1er Novembre : Origami 1
Boya avait un petit bout de langue au coin des lèvres. Les sourcils froncés, il se concentrait aussi bien sur son qi que sur ses gestes.
C'était la première fois qu'il se risquait à un sortilège aussi complexe. S'il n'avait pas été accompagné par QingMing, et surtout Kuang HuaShi, il n'aurait jamais osé tenter quelque chose d'aussi difficile. Boya était le meilleur des chasseurs, mais il avait la subtilité d'une tempête d'été dans l'usage de son qi. La violence était ce qui faisait battre son cœur (en plus des sourires doux de QingMing, mais ce n'était pas la question pour l'instant). Alors le calmer assez pour libérer son qi pour en faire autre chose qu'un médium d'agression, c'était quelque chose de particulièrement difficile pour lui.
Boya prit les feuilles de papier préparé par Kuang HuaShi juste pour lui.
Avec une précision qui lui était habituelle mais généralement réservée à son usage de l'arc et de l'épée, Boya pliait feuille après feuille selon un pattern compliqué qu'il avait mis des semaines à apprendre par cœur.
La moindre erreur serait immédiatement sanctionnée par la destruction des feuilles chargées de qi et de potions diverses que MiChong avait préparé avec précaution pendant des jours.
Ce n'était pas juste un petit moment tous ensemble qu'ils passaient.
C'était un examen de passage silencieux qui conditionnerait ce que QingMing lui apprendrait ensuite.
Boya n'avait pas conscience de l'examen que son ami lui faisait passer. Juste de la complexité de ce qui lui demandait de faire.
Le chasseur essuya son front perlé de sueur de concentration sur sa manche en coton. Quand il venait à la Maison sur le Lac, il portait toujours les vêtements que lui fournissait son ami. Il ne comprenait pas cet acharnement de QingMing à lui fournir absolument tout ce dont il pourrait avoir besoin quand il était entre ses mains, mais Boya savait qu'il pouvait venir avec juste son arme sur le dos. QingMing avait même été un peu vexé quand il était venu deux ou trois fois avec ses propres affaires. Il ne comprenait pas que le renard se sentait outré que son partenaire choisit s'estime assez mal accueillit pour devoir venir avec ses propres affaires.
"- Les dernières feuilles, maintenant." Souffla Kuang HuaShi à Boya.
Il posa sur la table les quatre dernier morceaux de papiers préparés à l'avance. Parfaitement carrés, la couleur rouge dans la structure du papier même, le papier valait une fortune. A plusieurs endroits, il avait été longuement et prudemment embossé par Boya avec son sceau personnel. Encore quelque chose qu'il avait mis des mois à découvrir et développer avant de le maitriser et de le faire réellement sien. Le sceau de Boya était sans surprise un oiseau de proie stylisé. Il lui avait fallut longtemps avant qu'il n'émerge de son qi et plus encore avant que Boya n'arrive à le graver dans le cube de jade que QingMing lui avait fournit jusqu'à ce que le vague dessin devient "son" sceau, chargé de son qi et de sa cognition spirituelle assez profondément pour qu'il puisse l'utiliser pour sceller aussi bien un document qu'un talisman, juste en le posant dessus sans encre. Là, il avait été utilisé pour charger les feuilles de qi et de "lui".

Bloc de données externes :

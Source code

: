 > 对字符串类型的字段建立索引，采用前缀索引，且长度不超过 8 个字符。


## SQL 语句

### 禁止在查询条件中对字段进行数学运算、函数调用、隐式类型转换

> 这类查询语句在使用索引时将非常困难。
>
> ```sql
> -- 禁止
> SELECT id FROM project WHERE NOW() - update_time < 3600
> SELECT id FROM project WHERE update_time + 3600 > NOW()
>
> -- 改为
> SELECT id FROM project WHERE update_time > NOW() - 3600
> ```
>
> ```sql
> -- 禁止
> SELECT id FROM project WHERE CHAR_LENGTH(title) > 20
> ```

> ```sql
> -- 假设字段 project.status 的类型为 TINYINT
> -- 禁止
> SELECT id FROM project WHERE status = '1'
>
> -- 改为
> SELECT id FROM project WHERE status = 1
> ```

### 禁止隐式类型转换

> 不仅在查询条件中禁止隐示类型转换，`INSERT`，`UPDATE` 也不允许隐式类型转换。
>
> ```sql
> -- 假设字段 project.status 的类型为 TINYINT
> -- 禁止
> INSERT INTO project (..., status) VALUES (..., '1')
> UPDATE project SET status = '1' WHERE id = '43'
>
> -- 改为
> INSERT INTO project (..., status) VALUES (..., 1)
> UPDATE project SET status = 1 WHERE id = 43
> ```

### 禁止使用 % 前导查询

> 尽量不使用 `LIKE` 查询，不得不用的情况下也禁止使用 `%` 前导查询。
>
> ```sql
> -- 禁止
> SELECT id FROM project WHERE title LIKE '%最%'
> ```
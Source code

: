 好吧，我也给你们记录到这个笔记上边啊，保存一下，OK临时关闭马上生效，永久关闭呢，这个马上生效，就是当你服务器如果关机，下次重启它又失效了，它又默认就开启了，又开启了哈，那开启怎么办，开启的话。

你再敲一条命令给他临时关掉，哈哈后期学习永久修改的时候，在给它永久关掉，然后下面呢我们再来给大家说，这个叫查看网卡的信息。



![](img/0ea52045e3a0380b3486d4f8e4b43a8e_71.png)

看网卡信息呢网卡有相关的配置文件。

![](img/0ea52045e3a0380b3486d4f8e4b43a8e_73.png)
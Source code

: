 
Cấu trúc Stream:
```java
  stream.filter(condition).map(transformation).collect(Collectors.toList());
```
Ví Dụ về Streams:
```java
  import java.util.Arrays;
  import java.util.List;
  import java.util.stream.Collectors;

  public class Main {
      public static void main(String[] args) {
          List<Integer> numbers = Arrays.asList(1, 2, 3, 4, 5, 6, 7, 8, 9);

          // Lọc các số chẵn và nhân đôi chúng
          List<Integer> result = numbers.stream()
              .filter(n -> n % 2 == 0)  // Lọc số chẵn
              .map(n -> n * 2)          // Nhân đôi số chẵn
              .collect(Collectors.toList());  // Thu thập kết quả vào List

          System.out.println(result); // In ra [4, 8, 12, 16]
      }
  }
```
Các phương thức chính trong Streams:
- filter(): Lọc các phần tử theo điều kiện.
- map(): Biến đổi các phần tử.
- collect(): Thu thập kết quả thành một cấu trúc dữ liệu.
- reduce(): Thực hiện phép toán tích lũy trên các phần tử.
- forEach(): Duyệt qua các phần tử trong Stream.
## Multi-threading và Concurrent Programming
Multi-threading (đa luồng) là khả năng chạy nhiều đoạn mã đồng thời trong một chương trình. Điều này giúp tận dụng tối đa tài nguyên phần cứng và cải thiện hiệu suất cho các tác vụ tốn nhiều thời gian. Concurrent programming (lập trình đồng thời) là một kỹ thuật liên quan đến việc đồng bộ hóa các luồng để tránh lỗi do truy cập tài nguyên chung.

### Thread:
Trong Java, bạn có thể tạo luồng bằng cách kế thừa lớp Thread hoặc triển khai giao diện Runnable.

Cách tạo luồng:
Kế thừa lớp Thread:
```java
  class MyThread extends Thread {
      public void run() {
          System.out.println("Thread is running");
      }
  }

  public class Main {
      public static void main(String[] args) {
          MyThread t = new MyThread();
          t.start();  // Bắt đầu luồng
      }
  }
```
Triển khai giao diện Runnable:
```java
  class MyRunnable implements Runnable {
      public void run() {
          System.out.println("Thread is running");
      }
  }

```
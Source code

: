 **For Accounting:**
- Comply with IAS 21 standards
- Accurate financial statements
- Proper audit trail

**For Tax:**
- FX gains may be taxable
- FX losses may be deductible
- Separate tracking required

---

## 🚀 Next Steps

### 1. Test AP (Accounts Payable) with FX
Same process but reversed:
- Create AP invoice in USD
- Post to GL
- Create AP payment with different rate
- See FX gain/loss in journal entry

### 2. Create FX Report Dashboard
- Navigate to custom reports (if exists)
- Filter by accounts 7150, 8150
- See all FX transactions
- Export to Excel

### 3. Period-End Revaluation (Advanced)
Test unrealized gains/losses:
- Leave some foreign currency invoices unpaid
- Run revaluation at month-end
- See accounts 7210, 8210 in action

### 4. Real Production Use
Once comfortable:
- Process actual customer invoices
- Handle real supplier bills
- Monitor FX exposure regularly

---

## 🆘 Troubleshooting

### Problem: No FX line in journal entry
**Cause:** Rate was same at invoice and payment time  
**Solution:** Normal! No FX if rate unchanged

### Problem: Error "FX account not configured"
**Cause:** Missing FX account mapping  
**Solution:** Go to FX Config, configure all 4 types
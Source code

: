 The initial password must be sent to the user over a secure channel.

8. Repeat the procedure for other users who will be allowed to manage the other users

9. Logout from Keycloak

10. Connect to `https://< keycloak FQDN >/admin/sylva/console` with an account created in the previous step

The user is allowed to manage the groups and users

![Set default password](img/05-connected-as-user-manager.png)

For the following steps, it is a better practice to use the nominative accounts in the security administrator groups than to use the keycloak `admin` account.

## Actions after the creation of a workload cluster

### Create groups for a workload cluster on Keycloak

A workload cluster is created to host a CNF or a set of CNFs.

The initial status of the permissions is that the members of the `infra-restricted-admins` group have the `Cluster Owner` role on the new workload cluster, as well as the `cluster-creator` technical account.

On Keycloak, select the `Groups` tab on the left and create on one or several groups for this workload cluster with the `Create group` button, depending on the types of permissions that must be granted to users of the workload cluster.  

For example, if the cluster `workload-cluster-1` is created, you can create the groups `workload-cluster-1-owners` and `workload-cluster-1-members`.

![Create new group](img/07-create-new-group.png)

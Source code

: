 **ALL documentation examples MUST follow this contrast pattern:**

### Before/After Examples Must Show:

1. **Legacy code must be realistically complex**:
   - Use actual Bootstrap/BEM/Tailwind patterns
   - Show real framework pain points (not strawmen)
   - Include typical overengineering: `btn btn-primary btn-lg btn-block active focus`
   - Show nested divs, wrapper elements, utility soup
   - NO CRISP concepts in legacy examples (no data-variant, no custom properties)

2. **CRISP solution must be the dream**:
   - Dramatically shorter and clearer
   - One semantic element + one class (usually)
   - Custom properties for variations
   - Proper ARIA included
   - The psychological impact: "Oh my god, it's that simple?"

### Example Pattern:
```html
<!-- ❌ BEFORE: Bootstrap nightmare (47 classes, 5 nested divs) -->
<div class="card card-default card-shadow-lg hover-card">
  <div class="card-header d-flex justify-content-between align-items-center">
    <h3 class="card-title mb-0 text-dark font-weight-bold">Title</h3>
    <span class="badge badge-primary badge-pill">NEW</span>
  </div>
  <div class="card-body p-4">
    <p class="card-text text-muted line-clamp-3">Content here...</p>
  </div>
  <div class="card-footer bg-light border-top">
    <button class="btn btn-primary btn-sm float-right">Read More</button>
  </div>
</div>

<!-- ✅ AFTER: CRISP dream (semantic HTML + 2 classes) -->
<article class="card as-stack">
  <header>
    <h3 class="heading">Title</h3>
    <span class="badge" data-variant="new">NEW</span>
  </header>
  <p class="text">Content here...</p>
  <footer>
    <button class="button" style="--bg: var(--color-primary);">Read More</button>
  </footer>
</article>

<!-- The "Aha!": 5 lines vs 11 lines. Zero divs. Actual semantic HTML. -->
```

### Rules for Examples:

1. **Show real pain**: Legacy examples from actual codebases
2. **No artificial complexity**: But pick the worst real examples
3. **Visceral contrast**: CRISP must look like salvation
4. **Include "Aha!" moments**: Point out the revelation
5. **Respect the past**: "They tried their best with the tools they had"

A petits mouvements précis mille fois répétés, Boya finit par plier la dernière feuille à sa convenance. Il leva les yeux vers Kuang HuaShi et QingMing. Les deux semblaient satisfaits de son travail de pliage.
"- Fais l'assemblage maintenant."
Boya inspira lourdement. Il allait devoir sceller les feuilles les unes aux autres avec son qi pour ne construire qu'une seule et unique statue de papier.
Lorsqu'il eut enfin finit, le soleil était couché depuis longtemps sur la Maison du Lac.
Boya avala rapidement de grandes gorgées d'eau fraiche fournie par MiChong. Il la remercia d'un vague sourire. Ses yeux brillaient d'une fièvre qui n'avait rien à voir avec le pliage du papier qui avait commencé avec le lever du soleil. On était au solstice d'été, le jour le plus puissant pour aider quelqu'un comme Boya qui avait reçut la bénédiction de Zhuque.
"- J'ai finit." Souffla finalement Boya après une dernière vérification de son travail manuel.
La statue de papier était parfaite.
Le rapace semblait prêt à prendre vie pour déchiqueter celui qui aurait le malheur de lui déplaire.
Maintenant, il restait le plus difficile.